# ALS Saxonia Annual Calendar - BROKEN



## jandc (Nov 12, 2012)

Hey guys, I helped a good mate of mine pick out this beautiful piece of horology in Singapore. And now a week later, he dropped it going through airport security and as you can see, there are scratches on the bezel plus a HUGE dent.

Not only that, the seconds hand FELL OFF!

Now, the seconds hand can be fixed easily enough by sending it back to the AD, and scratches can be buffed out... but what about the big dent?? Way I see it, there are a few options, please correct me if I'm wrong:

A) replace the bezel.
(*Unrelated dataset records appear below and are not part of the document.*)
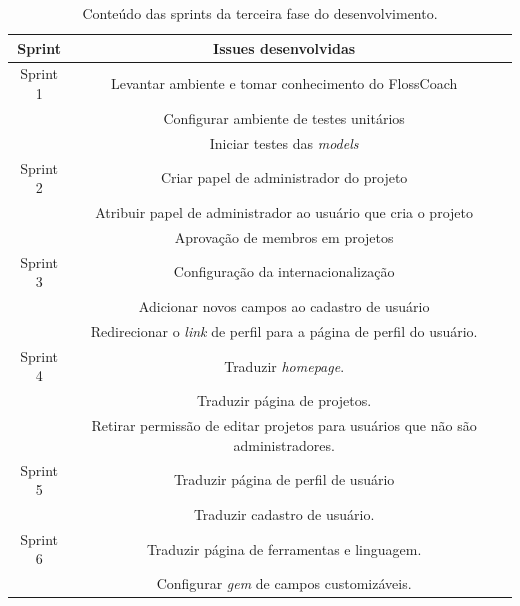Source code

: \begin{table}[h]
	\centering
	\begin{tabular}{ccc}
		\toprule
		\textbf{Sprint} & \textbf{Issues desenvolvidas} \\
		\midrule
		Sprint 1 & Levantar ambiente e tomar conhecimento do FlossCoach \\
			 & Configurar ambiente de testes unitários \\
			 & Iniciar testes das \textit{models}\\
		\midrule
		Sprint 2 & Criar papel de administrador do projeto\\
			 & Atribuir papel de administrador ao usuário que cria o projeto \\
			 & Aprovação de membros em projetos \\
		\midrule		
		Sprint 3 & Configuração da internacionalização \\
			 & Adicionar novos campos ao cadastro de usuário\\
			 & Redirecionar o \textit{link} de perfil para a página de perfil do usuário.\\
		\midrule		
		Sprint 4 & Traduzir \textit{homepage}.\\
			 & Traduzir página de projetos.\\
			 & Retirar permissão de editar projetos para usuários que não são administradores.\\ 
		\midrule		
		Sprint 5 & Traduzir página de perfil de usuário\\
			 & Traduzir cadastro de usuário.\\
		\midrule
		Sprint 6 & Traduzir página de ferramentas e linguagem.\\
			 & Configurar \textit{gem} de campos customizáveis.\\
		\bottomrule
	\end{tabular}

	\caption{Conteúdo das sprints da terceira fase do desenvolvimento.}
	\label{issues}
\end{table}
I assume this is only viable option if the bezel can be detached from the rest of the case
B) add bit of missing white gold to the bezel then buff it 
C) live with it

Are A or B possible and can you guys think of any other options to make this beautiful $65k watch look new again????










Sent from my iPhone using Tapatalk


----------



## jandc (Nov 12, 2012)

*bump


Sent from my iPhone using Tapatalk


----------



## not12bhere (May 4, 2013)

That is a tragedy. Basically, it is time for the AD to ship it back to Glashutte and let ALS evaluate it. Given the severity of the impact, it is likely other components of the drive train will be damaged as well. Ship it off. They can work miracles, but that is likely to be a costly drop.


----------



## andrzejb (May 13, 2008)

I think if you spent 65k and bought that watch from AD they should consider overhoul free of charge ... I suggest describe all accident and hopefuly they understand your tragedy .. You should write letter direct do Galshutte main Office not to AD


----------



## Watchbreath (Feb 12, 2006)

Right.


andrzejb said:


> I think if you spent 65k and bought that watch from AD they should consider overhoul free of charge ... I suggest describe all accident and hopefuly they understand your tragedy .. You should write letter direct do Galshutte main Office not to AD


----------



## jandc (Nov 12, 2012)

It's been taken to the service centre in NYC and he was told that fix cost would be around $2k.. And it'll take roughly 2 months (prob more like 4 I assume). He's been promised it'll come back looking new... Here's hoping


Sent from my iPhone using Tapatalk


----------



## jandc (Nov 12, 2012)

andrzejb said:


> I think if you spent 65k and bought that watch from AD they should consider overhoul free of charge ... I suggest describe all accident and hopefuly they understand your tragedy .. You should write letter direct do Galshutte main Office not to AD


This might have been wishful thinking..! lol

Sent from my iPhone using Tapatalk


----------



## Watchbreath (Feb 12, 2006)

jandc said:


> This might have been wishful thinking..! lol
> 
> Sent from my iPhone using Tapatalk


 There's no shortage of "wishful thinking" around here.


----------



## Le_Chef (Jan 6, 2014)

Alkis in NYC is the only guy in U.S. who can officially fix Lange. If he says two months the only reason for that to extend would be if a part was damaged and had to be made from scratch. He's a man of his word. As to the factory doing it for free - not sure what you're smoking but that last time I looked ALS was in the business of making money not giving it away.


----------



## andrzejb (May 13, 2008)

Honestly -spending 65k for watch which bill of material and labour is ca 1-3k is like has lifetime Warranty


----------



## Watchbreath (Feb 12, 2006)

andrzejb said:


> Honestly -spending 65k for watch which bill of material and labour is ca 1-3k is like has lifetime Warranty


 This is getting good.


----------



## sduford (Nov 24, 2013)

This is heartbreaking, and shocking that it would break so easily. I dropped my Orient Bambino face down unto ceramic tiles from about 4' and it was unscathed, not even a scratch.


----------



## Watchbreath (Feb 12, 2006)

sduford said:


> This is heartbreaking, and shocking that it would break so easily. I dropped my Orient Bambino face down unto ceramic tiles from about 4' and it was unscathed, not even a scratch.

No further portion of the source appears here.